What is needed: Check each line of the records below and collect those holding "critical".

Data shown:

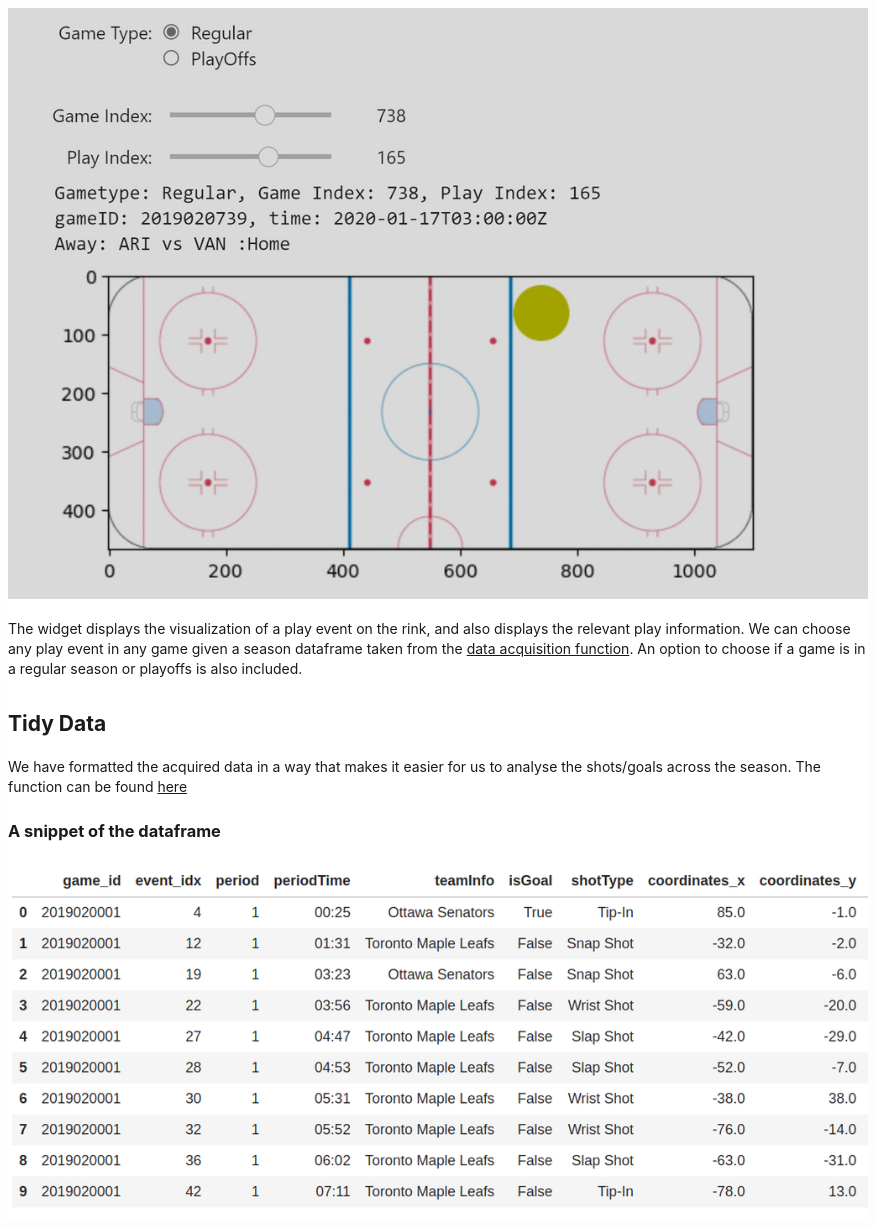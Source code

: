![image](/assets/images/milestone1/q3.jpg)

The widget displays the visualization of a play event on the rink, and also displays the relevant play information. We can choose any play event in any game given a season dataframe taken from the [data acquisition function](##data-acquisition). An option to choose if a game is in a regular season or playoffs is also included.

## Tidy Data

We have formatted the acquired data in a way that makes it easier for us to analyse the shots/goals across the season. The function can be found [here](https://github.com/Jawing/ift6758-project-template-main/blob/main/ift6758/data/tidyData.py)

### A snippet of the dataframe

<img src="/assets/images/milestone1/q4_1.png" alt="">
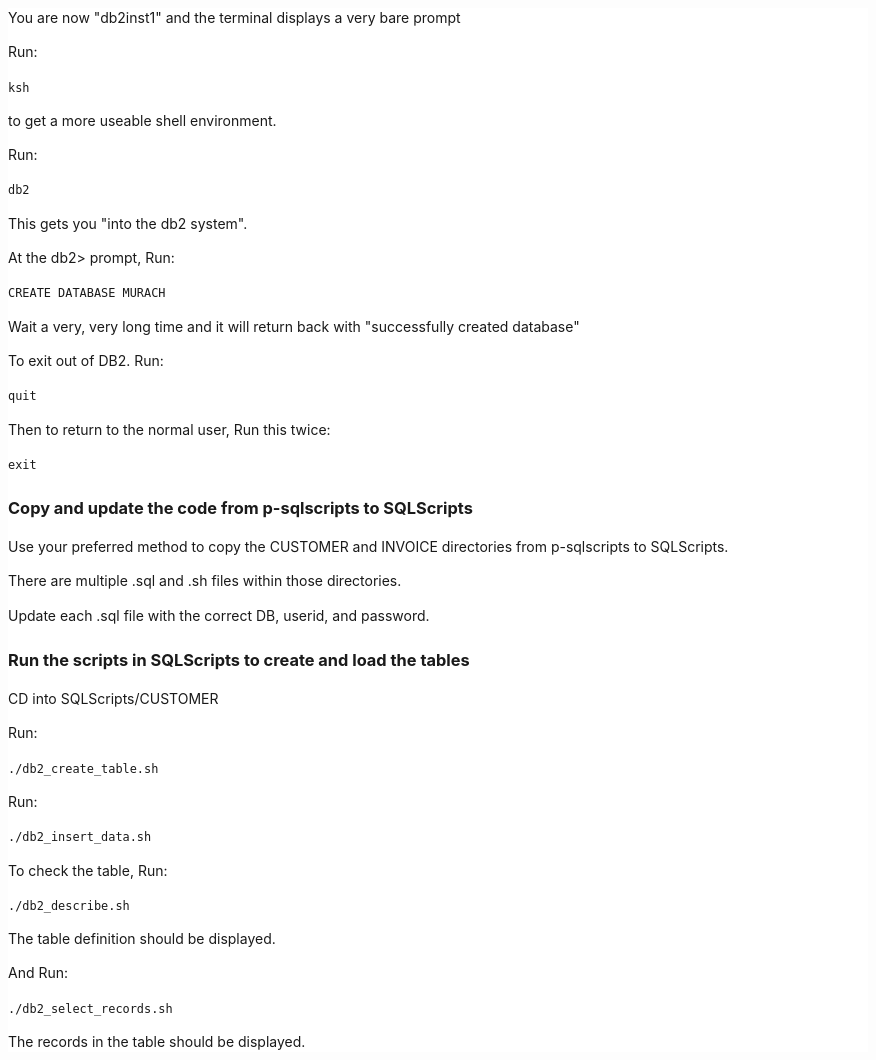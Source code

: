 You are now "db2inst1" and the terminal displays a very bare prompt

Run:
```
ksh
```
to get a more useable shell environment.

Run:
```
db2
```
This gets you  "into the db2 system".

At the db2> prompt, Run:
```
CREATE DATABASE MURACH
```
Wait a very, very long time and it will return back with "successfully created database"

To exit out of DB2. Run:
```
quit
```
Then to return to the normal user, Run this twice:
```
exit
```

### Copy and update the code from p-sqlscripts to SQLScripts
Use your preferred method to copy the CUSTOMER and INVOICE directories from p-sqlscripts to SQLScripts.

There are multiple .sql and .sh files within those directories.

Update each .sql file with the correct DB, userid, and password.

### Run the scripts in SQLScripts to create and load the tables
CD into SQLScripts/CUSTOMER

Run:
```
./db2_create_table.sh
```
Run:
```
./db2_insert_data.sh
```
To check the table, Run:
```
./db2_describe.sh
```
The table definition should be displayed.

And Run:
```
./db2_select_records.sh
```
The records in the table should be displayed.
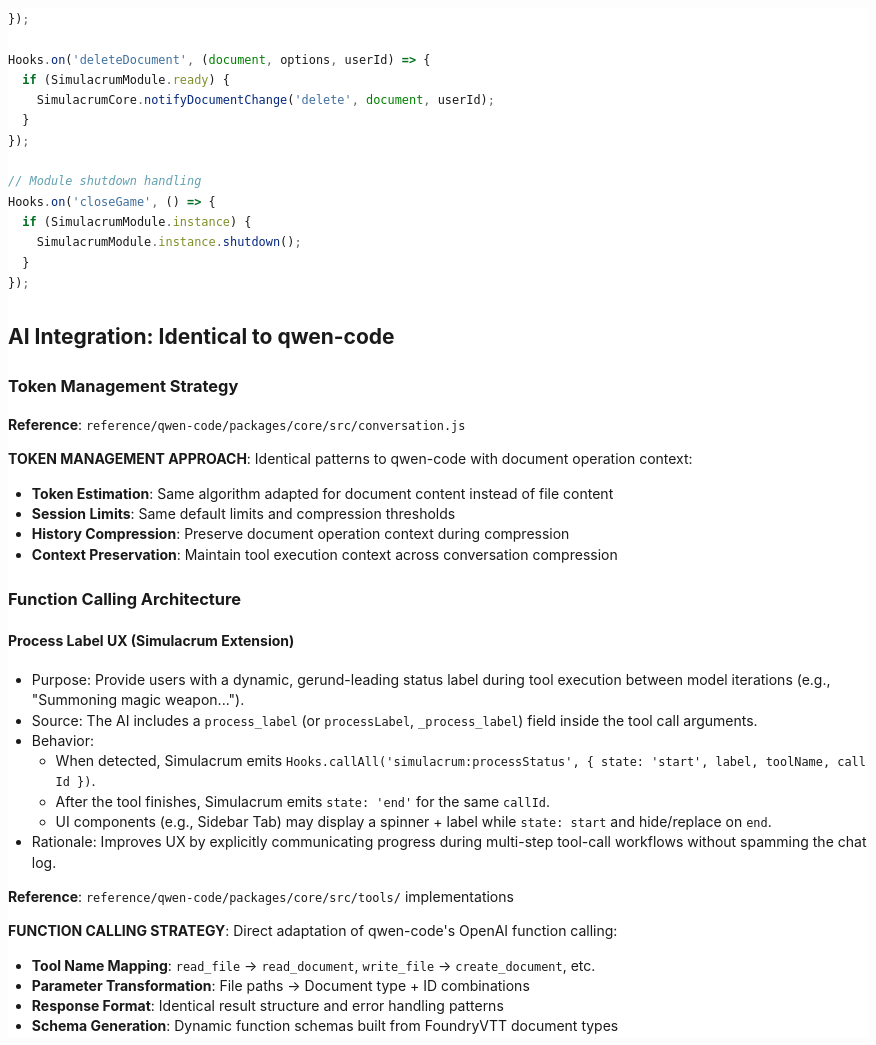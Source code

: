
 ```javascript
});

Hooks.on('deleteDocument', (document, options, userId) => {
  if (SimulacrumModule.ready) {
    SimulacrumCore.notifyDocumentChange('delete', document, userId);
  }
});

// Module shutdown handling
Hooks.on('closeGame', () => {
  if (SimulacrumModule.instance) {
    SimulacrumModule.instance.shutdown();
  }
});
```

## AI Integration: Identical to qwen-code

### Token Management Strategy
**Reference**: `reference/qwen-code/packages/core/src/conversation.js`

**TOKEN MANAGEMENT APPROACH**: Identical patterns to qwen-code with document operation context:
- **Token Estimation**: Same algorithm adapted for document content instead of file content
- **Session Limits**: Same default limits and compression thresholds
- **History Compression**: Preserve document operation context during compression
- **Context Preservation**: Maintain tool execution context across conversation compression

### Function Calling Architecture

#### Process Label UX (Simulacrum Extension)

- Purpose: Provide users with a dynamic, gerund-leading status label during tool execution between model iterations (e.g., "Summoning magic weapon...").
- Source: The AI includes a `process_label` (or `processLabel`, `_process_label`) field inside the tool call arguments.
- Behavior:
  - When detected, Simulacrum emits `Hooks.callAll('simulacrum:processStatus', { state: 'start', label, toolName, callId })`.
  - After the tool finishes, Simulacrum emits `state: 'end'` for the same `callId`.
  - UI components (e.g., Sidebar Tab) may display a spinner + label while `state: start` and hide/replace on `end`.
- Rationale: Improves UX by explicitly communicating progress during multi-step tool-call workflows without spamming the chat log.

**Reference**: `reference/qwen-code/packages/core/src/tools/` implementations

**FUNCTION CALLING STRATEGY**: Direct adaptation of qwen-code's OpenAI function calling:
- **Tool Name Mapping**: `read_file` → `read_document`, `write_file` → `create_document`, etc.
- **Parameter Transformation**: File paths → Document type + ID combinations
- **Response Format**: Identical result structure and error handling patterns
- **Schema Generation**: Dynamic function schemas built from FoundryVTT document types
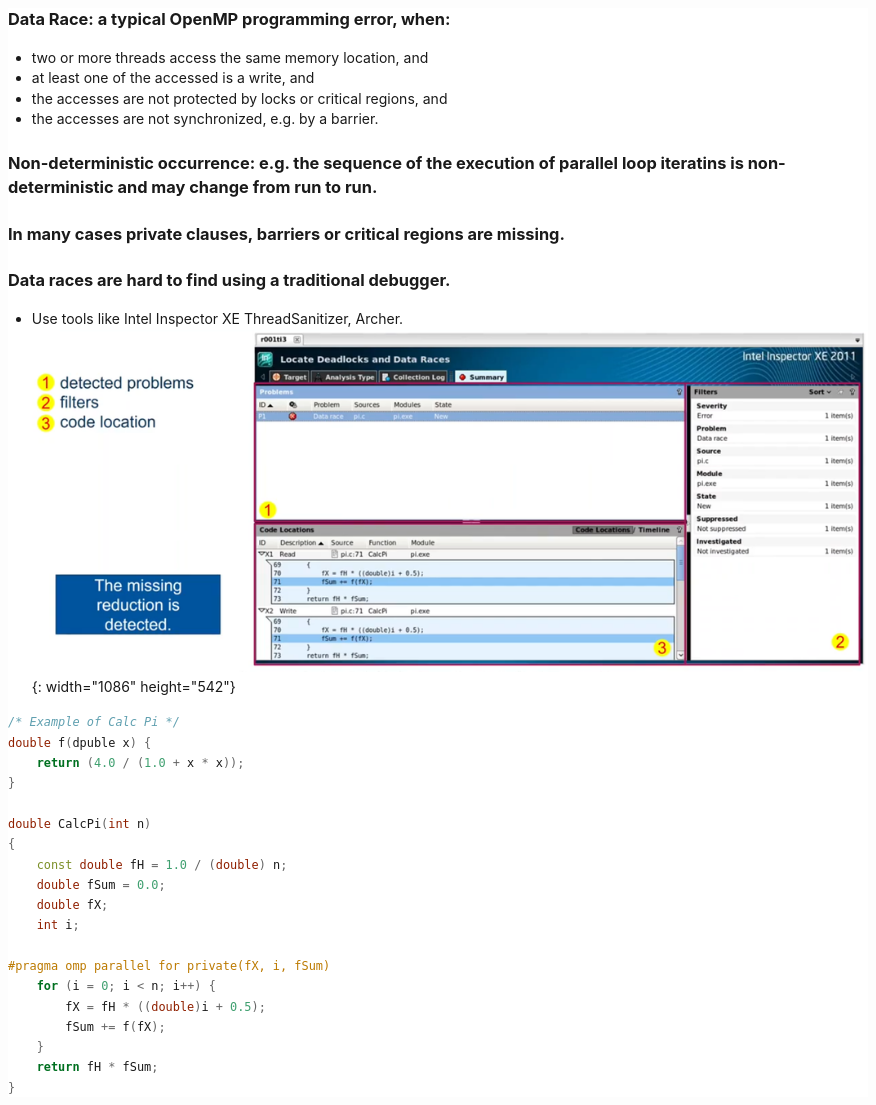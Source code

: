 ### Data Race: a typical OpenMP programming error, when:
- two or more threads access the same memory location, and
- at least one of the accessed is a write, and
- the accesses are not protected by locks or critical regions, and
- the accesses are not synchronized, e.g. by a barrier.

### Non-deterministic occurrence: e.g. the sequence of the execution of parallel loop iteratins is non-deterministic and may change from run to run.

### In many cases private clauses, barriers or critical regions are missing.

### Data races are hard to find using a traditional debugger.
- Use tools like Intel Inspector XE ThreadSanitizer, Archer.
    ![inspector XE](https://github.com/dazuozcy/dazuozcy.github.io/blob/master/img/openMP/inspector-XE.png?raw=true){: width="1086" height="542"}


```cpp
/* Example of Calc Pi */
double f(dpuble x) {
    return (4.0 / (1.0 + x * x));
}

double CalcPi(int n)
{
    const double fH = 1.0 / (double) n;
    double fSum = 0.0;
    double fX;
    int i;

#pragma omp parallel for private(fX, i, fSum)
    for (i = 0; i < n; i++) {
        fX = fH * ((double)i + 0.5);
        fSum += f(fX);
    }
    return fH * fSum;
}
```
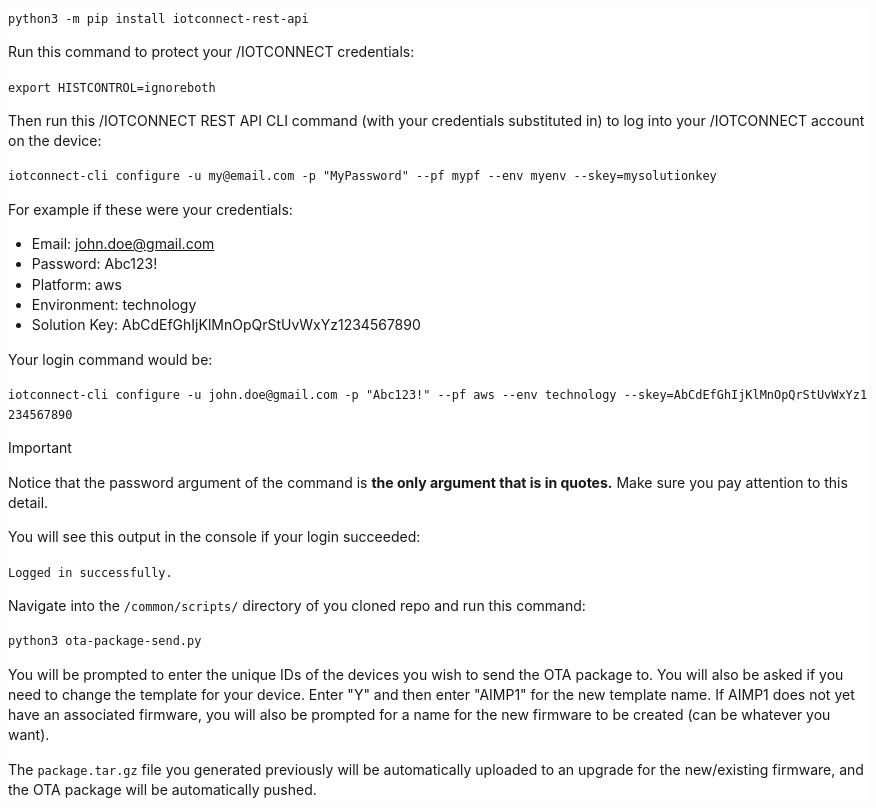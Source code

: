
 ```
python3 -m pip install iotconnect-rest-api
```

Run this command to protect your /IOTCONNECT credentials:

```
export HISTCONTROL=ignoreboth
```

Then run this /IOTCONNECT REST API CLI command (with your credentials substituted in) to log into your /IOTCONNECT account
on the device:

```
iotconnect-cli configure -u my@email.com -p "MyPassword" --pf mypf --env myenv --skey=mysolutionkey
```

For example if these were your credentials:

* Email: john.doe@gmail.com
* Password: Abc123!
* Platform: aws
* Environment: technology
* Solution Key: AbCdEfGhIjKlMnOpQrStUvWxYz1234567890

Your login command would be:

```
iotconnect-cli configure -u john.doe@gmail.com -p "Abc123!" --pf aws --env technology --skey=AbCdEfGhIjKlMnOpQrStUvWxYz1234567890
```

> [!IMPORTANT]
> Notice that the password argument of the command is **the only argument that is in quotes.** Make sure you pay
> attention to this detail.

You will see this output in the console if your login succeeded:

```
Logged in successfully.
```

Navigate into the ```/common/scripts/``` directory of you cloned repo and run this command:

```
python3 ota-package-send.py
```

You will be prompted to enter the unique IDs of the devices you wish to send the OTA package to. You will also be asked
if you need to change the template for your device. Enter "Y" and then enter "AIMP1" for the new template name. If AIMP1
does not yet have an associated firmware, you will also be prompted for a name for the new firmware to be created (can
be whatever you want).

The ```package.tar.gz``` file you generated previously will be automatically uploaded to an upgrade for the new/existing
firmware, and the OTA package will be automatically pushed.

Answer section:
- the accesses are not protected by locks or critical regions, and
### In many cases private clauses, barriers or critical regions are missing.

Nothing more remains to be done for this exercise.